Search the records for the string "your", then copy each line where it appears.

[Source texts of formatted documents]

++++++

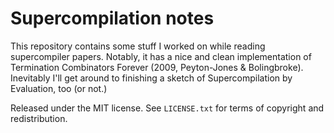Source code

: # Supercompilation notes

This repository contains some stuff I worked on while reading supercompiler
papers. Notably, it has a nice and clean implementation of Termination
Combinators Forever (2009, Peyton-Jones & Bolingbroke). Inevitably I'll get
around to finishing a sketch of Supercompilation by Evaluation, too (or not.)

Released under the MIT license. See `LICENSE.txt` for terms of copyright and
redistribution.

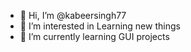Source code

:- 👋 Hi, I’m @kabeersingh77
- 👀 I’m interested in Learning new things
- 🌱 I’m currently learning GUI projects

<!---
kabeersingh77/kabeersingh77 is a ✨ special ✨ repository because its `README.md` (this file) appears on your GitHub profile.
You can click the Preview link to take a look at your changes.
--->
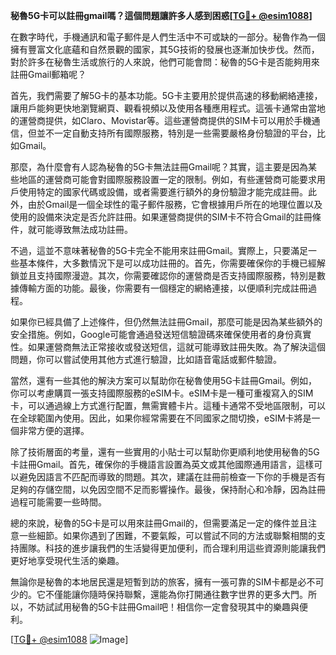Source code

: **秘魯5G卡可以註冊gmail嗎？這個問題讓許多人感到困惑[[TG💪+ @esim1088](https://t.me/s/esim1088)]**

在數字時代，手機通訊和電子郵件是人們生活中不可或缺的一部分。秘魯作為一個擁有豐富文化底蘊和自然景觀的國家，其5G技術的發展也逐漸加快步伐。然而，對於許多在秘魯生活或旅行的人來說，他們可能會問：秘魯的5G卡是否能夠用來註冊Gmail郵箱呢？

首先，我們需要了解5G卡的基本功能。5G卡主要用於提供高速的移動網絡連接，讓用戶能夠更快地瀏覽網頁、觀看視頻以及使用各種應用程式。這張卡通常由當地的運營商提供，如Claro、Movistar等。這些運營商提供的SIM卡可以用於手機通信，但並不一定自動支持所有國際服務，特別是一些需要嚴格身份驗證的平台，比如Gmail。

那麼，為什麼會有人認為秘魯的5G卡無法註冊Gmail呢？其實，這主要是因為某些地區的運營商可能會對國際服務設置一定的限制。例如，有些運營商可能要求用戶使用特定的國家代碼或設備，或者需要進行額外的身份驗證才能完成註冊。此外，由於Gmail是一個全球性的電子郵件服務，它會根據用戶所在的地理位置以及使用的設備來決定是否允許註冊。如果運營商提供的SIM卡不符合Gmail的註冊條件，就可能導致無法成功註冊。

不過，這並不意味著秘魯的5G卡完全不能用來註冊Gmail。實際上，只要滿足一些基本條件，大多數情況下是可以成功註冊的。首先，你需要確保你的手機已經解鎖並且支持國際漫遊。其次，你需要確認你的運營商是否支持國際服務，特別是數據傳輸方面的功能。最後，你需要有一個穩定的網絡連接，以便順利完成註冊過程。

如果你已經具備了上述條件，但仍然無法註冊Gmail，那麼可能是因為某些額外的安全措施。例如，Google可能會通過發送短信驗證碼來確保使用者的身份真實性。如果運營商無法正常接收或發送短信，這就可能導致註冊失敗。為了解決這個問題，你可以嘗試使用其他方式進行驗證，比如語音電話或郵件驗證。

當然，還有一些其他的解決方案可以幫助你在秘魯使用5G卡註冊Gmail。例如，你可以考慮購買一張支持國際服務的eSIM卡。eSIM卡是一種可重複寫入的SIM卡，可以通過線上方式進行配置，無需實體卡片。這種卡通常不受地區限制，可以在全球範圍內使用。因此，如果你經常需要在不同國家之間切換，eSIM卡將是一個非常方便的選擇。

除了技術層面的考量，還有一些實用的小貼士可以幫助你更順利地使用秘魯的5G卡註冊Gmail。首先，確保你的手機語言設置為英文或其他國際通用語言，這樣可以避免因語言不匹配而導致的問題。其次，建議在註冊前檢查一下你的手機是否有足夠的存儲空間，以免因空間不足而影響操作。最後，保持耐心和冷靜，因為註冊過程可能需要一些時間。

總的來說，秘魯的5G卡是可以用來註冊Gmail的，但需要滿足一定的條件並且注意一些細節。如果你遇到了困難，不要氣餒，可以嘗試不同的方法或聯繫相關的支持團隊。科技的進步讓我們的生活變得更加便利，而合理利用這些資源則能讓我們更好地享受現代生活的樂趣。

無論你是秘魯的本地居民還是短暫到訪的旅客，擁有一張可靠的SIM卡都是必不可少的。它不僅能讓你隨時保持聯繫，還能為你打開通往數字世界的更多大門。所以，不妨試試用秘魯的5G卡註冊Gmail吧！相信你一定會發現其中的樂趣與便利。

[[TG💪+ @esim1088](https://t.me/s/esim1088) ![Image](https://i.postimg.cc/4NQfJmqS/Snipaste-2025-05-13-00-14-12.png)]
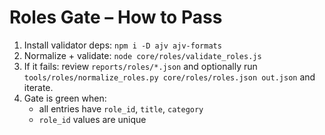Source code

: # Roles Gate – How to Pass
1) Install validator deps: `npm i -D ajv ajv-formats`
2) Normalize + validate: `node core/roles/validate_roles.js`
3) If it fails: review `reports/roles/*.json` and optionally run `tools/roles/normalize_roles.py core/roles/roles.json out.json` and iterate.
4) Gate is green when:
   - all entries have `role_id`, `title`, `category`
   - `role_id` values are unique
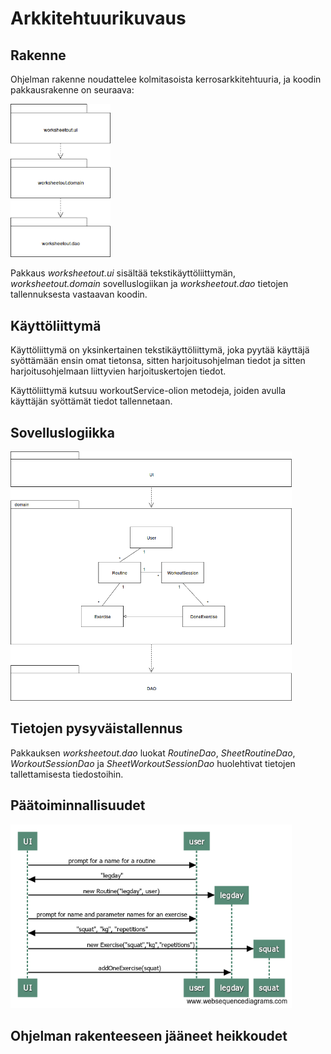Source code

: # Arkkitehtuurikuvaus

## Rakenne
Ohjelman rakenne noudattelee kolmitasoista kerrosarkkitehtuuria, ja koodin pakkausrakenne on seuraava:

<img src="https://github.com/sainikumara/otm-harjoitustyo/blob/master/worksheetout/documentation/package-diagram.png" width="160">

Pakkaus _worksheetout.ui_ sisältää tekstikäyttöliittymän, _worksheetout.domain_ sovelluslogiikan ja _worksheetout.dao_ tietojen tallennuksesta vastaavan koodin.

## Käyttöliittymä
Käyttöliittymä on yksinkertainen tekstikäyttöliittymä, joka pyytää käyttäjä syöttämään ensin omat tietonsa, sitten harjoitusohjelman tiedot ja sitten harjoitusohjelmaan liittyvien harjoituskertojen tiedot.

Käyttöliittymä kutsuu workoutService-olion metodeja, joiden avulla käyttäjän syöttämät tiedot tallennetaan.

## Sovelluslogiikka
<img src="https://github.com/sainikumara/otm-harjoitustyo/blob/master/worksheetout/documentation/otm-project-class-diagram.png" width="450">

## Tietojen pysyväistallennus
Pakkauksen _worksheetout.dao_ luokat _RoutineDao_, _SheetRoutineDao_, _WorkoutSessionDao_ ja _SheetWorkoutSessionDao_ huolehtivat tietojen tallettamisesta tiedostoihin.

## Päätoiminnallisuudet
<img src="https://github.com/sainikumara/otm-harjoitustyo/blob/master/worksheetout/documentation/sequence_diagram-01.png" width="450">

## Ohjelman rakenteeseen jääneet heikkoudet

++++++

Exercise output —
kabeersingh77/kabeersingh77 is a ✨ special ✨ repository because its `README.md` (this file) appears on your GitHub profile.
You can click the Preview link to take a look at your changes.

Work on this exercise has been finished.